── Record excerpts ──

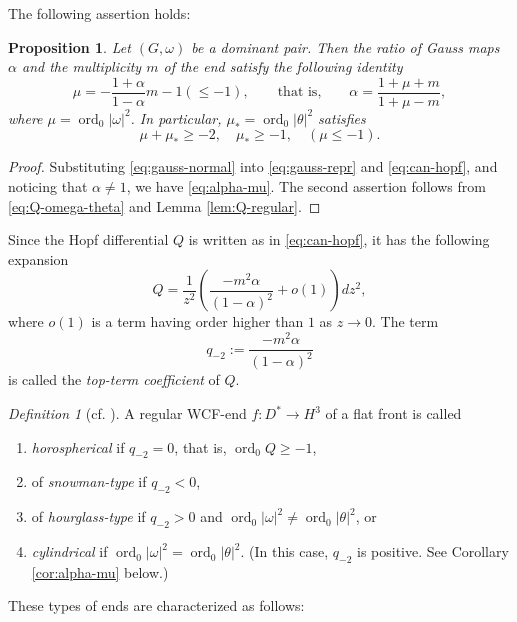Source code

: \documentclass[a4paper]{amsart}
\theoremstyle{plain}
\newtheorem{proposition}[theorem]{Proposition}
\theoremstyle{remark}
\newtheorem{definition}[theorem]{Definition}
\numberwithin{equation}{section}
\begin{document}
The following assertion holds:
\begin{proposition}\label{prop:alpha-mu-new}
 Let $(G,\omega)$ be a dominant pair.
 Then the ratio of Gauss maps $\alpha$ and the multiplicity $m$ of the
 end satisfy the following identity
 \begin{equation}\label{eq:alpha-mu}
     \mu=-\frac{1+\alpha}{1-\alpha}m-1(\le -1),\qquad
     \text{that is,}\qquad
     \alpha = \frac{1+\mu+m}{1+\mu-m},
 \end{equation}
 where $\mu={\operatorname{ord}}_0 |\omega|^2$.
 In particular, $\mu_*={\operatorname{ord}}_0 |\theta|^2$ satisfies
 \begin{equation}\label{eq:mu-mu*}
  \mu+\mu_*\ge -2,\quad \mu_*\ge -1,\quad (\mu\le -1). 
 \end{equation}
\end{proposition}
\begin{proof}
 Substituting \eqref{eq:gauss-normal}
 into \eqref{eq:gauss-repr} and \eqref{eq:can-hopf}, 
 and noticing that $\alpha\neq 1$, we have  \eqref{eq:alpha-mu}.
 The second assertion follows from
 \eqref{eq:Q-omega-theta} and Lemma \ref{lem:Q-regular}.
\end{proof}

Since the Hopf differential $Q$ is written as in
\eqref{eq:can-hopf}, 
it has the following expansion 
\begin{equation*}
     Q=\frac{1}{z^2}\left( 
           \frac{-m^2\alpha}{(1-\alpha)^2}+o(1)
		    \right)dz^2,
\end{equation*}
where $o(1)$ is a term having order
higher than $1$ as $z\to 0$.
The term
\begin{equation}\label{eq:Q-top}
    q_{-2}:=\frac{-m^2\alpha}{(1-\alpha)^2}
\end{equation}
is called the {\it top-term coefficient\/} of  $Q$.
\begin{definition}[cf. {\cite[Definition 7.1]{KRUY}}]\label{def:types}
 A regular WCF-end $f\colon{}D^*\to H^3$ of a flat front is called
 \begin{enumerate}
 \item {\em horospherical\/} if $q_{-2}=0$, that is, ${\operatorname{ord}}_0 Q\geq -1$,
  \item of {\em snowman-type\/} if $q_{-2}<0$, 
  \item of {\em hourglass-type\/} 
	if $q_{-2}>0$ and ${\operatorname{ord}}_0|\omega|^2 \ne {\operatorname{ord}}_0|\theta|^2$, or
  \item {\em cylindrical\/} 
	if  ${\operatorname{ord}}_0|\omega|^2={\operatorname{ord}}_0|\theta|^2$. 
	(In this case, $q_{-2}$ is positive. See 
	  Corollary \ref{cor:alpha-mu} below.)
 \end{enumerate}
\end{definition}
These types of ends are characterized as follows:
\end{document}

───

Task: The lines to show are those in the data above that include "theta".

Finished task:
 In particular, $\mu_*={\operatorname{ord}}_0 |\theta|^2$ satisfies
 \eqref{eq:Q-omega-theta} and Lemma \ref{lem:Q-regular}.
	if $q_{-2}>0$ and ${\operatorname{ord}}_0|\omega|^2 \ne {\operatorname{ord}}_0|\theta|^2$, or
	if  ${\operatorname{ord}}_0|\omega|^2={\operatorname{ord}}_0|\theta|^2$. 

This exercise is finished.